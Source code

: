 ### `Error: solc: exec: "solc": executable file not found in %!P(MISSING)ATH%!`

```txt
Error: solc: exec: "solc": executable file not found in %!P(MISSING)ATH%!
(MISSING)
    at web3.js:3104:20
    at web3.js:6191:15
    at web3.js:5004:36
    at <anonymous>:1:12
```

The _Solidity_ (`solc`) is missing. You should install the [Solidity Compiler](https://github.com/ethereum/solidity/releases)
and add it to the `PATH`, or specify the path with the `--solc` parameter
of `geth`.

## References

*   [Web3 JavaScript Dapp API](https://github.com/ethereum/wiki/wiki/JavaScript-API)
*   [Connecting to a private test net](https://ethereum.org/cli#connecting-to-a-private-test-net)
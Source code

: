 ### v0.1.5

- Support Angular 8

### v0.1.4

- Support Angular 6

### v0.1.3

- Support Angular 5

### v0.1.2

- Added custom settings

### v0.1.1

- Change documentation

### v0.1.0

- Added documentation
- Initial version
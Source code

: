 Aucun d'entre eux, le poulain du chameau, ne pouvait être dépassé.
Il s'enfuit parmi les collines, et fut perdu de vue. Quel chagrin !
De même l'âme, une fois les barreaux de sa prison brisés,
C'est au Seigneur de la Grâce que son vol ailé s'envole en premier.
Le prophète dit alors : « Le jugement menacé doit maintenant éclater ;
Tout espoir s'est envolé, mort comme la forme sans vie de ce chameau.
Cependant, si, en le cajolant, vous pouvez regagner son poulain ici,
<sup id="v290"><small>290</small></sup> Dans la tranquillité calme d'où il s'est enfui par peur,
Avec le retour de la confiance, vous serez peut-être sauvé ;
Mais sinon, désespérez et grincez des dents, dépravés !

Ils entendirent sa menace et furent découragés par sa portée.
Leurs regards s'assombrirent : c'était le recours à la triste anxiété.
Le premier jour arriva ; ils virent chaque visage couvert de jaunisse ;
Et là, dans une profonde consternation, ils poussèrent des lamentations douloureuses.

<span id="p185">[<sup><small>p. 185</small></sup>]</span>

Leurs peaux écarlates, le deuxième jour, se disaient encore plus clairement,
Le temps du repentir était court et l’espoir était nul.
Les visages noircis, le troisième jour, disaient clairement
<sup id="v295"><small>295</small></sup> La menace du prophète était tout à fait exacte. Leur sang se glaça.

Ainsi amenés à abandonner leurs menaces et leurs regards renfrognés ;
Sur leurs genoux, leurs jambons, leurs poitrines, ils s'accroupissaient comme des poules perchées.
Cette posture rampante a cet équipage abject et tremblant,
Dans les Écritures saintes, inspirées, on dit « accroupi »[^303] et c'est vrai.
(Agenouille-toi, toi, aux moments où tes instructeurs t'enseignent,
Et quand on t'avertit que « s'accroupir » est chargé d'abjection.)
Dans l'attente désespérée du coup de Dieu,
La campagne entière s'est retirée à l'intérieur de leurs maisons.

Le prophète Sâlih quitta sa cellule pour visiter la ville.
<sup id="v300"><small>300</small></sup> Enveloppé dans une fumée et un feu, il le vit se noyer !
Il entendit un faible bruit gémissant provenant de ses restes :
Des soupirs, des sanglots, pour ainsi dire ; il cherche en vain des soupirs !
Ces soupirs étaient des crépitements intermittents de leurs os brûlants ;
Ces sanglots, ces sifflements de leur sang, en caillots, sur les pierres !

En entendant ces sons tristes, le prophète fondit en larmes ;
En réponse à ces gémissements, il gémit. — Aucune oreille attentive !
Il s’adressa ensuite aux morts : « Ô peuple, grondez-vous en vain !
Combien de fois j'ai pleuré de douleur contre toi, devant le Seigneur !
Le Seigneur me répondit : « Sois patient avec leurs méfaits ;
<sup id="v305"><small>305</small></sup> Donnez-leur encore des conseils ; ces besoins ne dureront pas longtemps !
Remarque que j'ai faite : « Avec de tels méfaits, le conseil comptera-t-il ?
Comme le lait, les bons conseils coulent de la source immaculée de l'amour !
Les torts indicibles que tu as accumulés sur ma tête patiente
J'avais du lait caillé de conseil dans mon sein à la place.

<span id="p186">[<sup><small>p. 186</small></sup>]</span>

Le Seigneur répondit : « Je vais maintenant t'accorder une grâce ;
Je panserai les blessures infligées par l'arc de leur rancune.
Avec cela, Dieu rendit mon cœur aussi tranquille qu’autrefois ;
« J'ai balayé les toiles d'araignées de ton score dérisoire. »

The task
Only the lines from the top of the data through the line that contains "is missing. You" should be quoted, exactly as they stand.

Answer to this problem
Source code

: ### `Error: solc: exec: "solc": executable file not found in %!P(MISSING)ATH%!`

```txt
Error: solc: exec: "solc": executable file not found in %!P(MISSING)ATH%!
(MISSING)
    at web3.js:3104:20
    at web3.js:6191:15
    at web3.js:5004:36
    at <anonymous>:1:12
```

The _Solidity_ (`solc`) is missing. You should install the [Solidity Compiler](https://github.com/ethereum/solidity/releases)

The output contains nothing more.